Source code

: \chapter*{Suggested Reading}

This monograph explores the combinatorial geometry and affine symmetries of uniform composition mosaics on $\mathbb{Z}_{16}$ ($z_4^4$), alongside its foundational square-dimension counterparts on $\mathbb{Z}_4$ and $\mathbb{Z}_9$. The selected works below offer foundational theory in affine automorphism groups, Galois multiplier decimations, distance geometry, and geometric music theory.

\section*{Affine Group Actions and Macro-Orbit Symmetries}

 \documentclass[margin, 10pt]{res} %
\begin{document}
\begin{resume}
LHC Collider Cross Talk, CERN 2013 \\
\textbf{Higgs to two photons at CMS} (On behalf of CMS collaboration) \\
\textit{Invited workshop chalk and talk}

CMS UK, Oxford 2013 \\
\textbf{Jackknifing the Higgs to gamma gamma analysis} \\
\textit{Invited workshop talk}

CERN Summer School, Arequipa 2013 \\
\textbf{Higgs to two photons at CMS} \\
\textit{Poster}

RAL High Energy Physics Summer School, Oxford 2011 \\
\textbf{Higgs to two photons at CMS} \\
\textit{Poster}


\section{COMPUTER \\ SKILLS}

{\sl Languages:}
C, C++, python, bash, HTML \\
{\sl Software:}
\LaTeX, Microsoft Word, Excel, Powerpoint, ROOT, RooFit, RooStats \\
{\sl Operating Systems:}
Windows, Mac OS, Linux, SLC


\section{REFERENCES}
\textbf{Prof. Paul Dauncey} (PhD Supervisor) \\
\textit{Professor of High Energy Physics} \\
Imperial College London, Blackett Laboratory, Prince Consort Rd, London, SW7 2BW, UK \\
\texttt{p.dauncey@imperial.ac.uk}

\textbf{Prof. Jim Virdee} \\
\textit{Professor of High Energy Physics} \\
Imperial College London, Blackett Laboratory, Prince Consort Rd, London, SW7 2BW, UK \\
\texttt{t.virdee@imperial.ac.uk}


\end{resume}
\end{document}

### What to do
A single figure must be given: how many lines of the records above include the string "section".

### Expected output
3